(Collected data entries)
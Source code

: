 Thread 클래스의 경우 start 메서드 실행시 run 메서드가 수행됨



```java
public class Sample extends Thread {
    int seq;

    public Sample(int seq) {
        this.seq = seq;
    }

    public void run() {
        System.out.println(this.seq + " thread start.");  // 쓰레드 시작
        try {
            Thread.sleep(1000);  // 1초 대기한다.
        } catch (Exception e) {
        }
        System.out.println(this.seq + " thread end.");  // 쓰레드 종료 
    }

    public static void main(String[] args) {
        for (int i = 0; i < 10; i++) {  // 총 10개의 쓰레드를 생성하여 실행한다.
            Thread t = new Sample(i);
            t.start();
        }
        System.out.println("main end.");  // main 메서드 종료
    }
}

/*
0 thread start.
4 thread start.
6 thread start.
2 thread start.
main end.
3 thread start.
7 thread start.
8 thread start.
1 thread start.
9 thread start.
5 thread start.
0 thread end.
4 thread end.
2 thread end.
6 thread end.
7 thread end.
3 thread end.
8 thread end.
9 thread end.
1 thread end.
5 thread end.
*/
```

▸ **What the task asks**: Which lines of the data include "System"? Copy each of them.

▸ **Response below**:
        System.out.println(this.seq + " thread start.");  // 쓰레드 시작
        System.out.println(this.seq + " thread end.");  // 쓰레드 종료 
        System.out.println("main end.");  // main 메서드 종료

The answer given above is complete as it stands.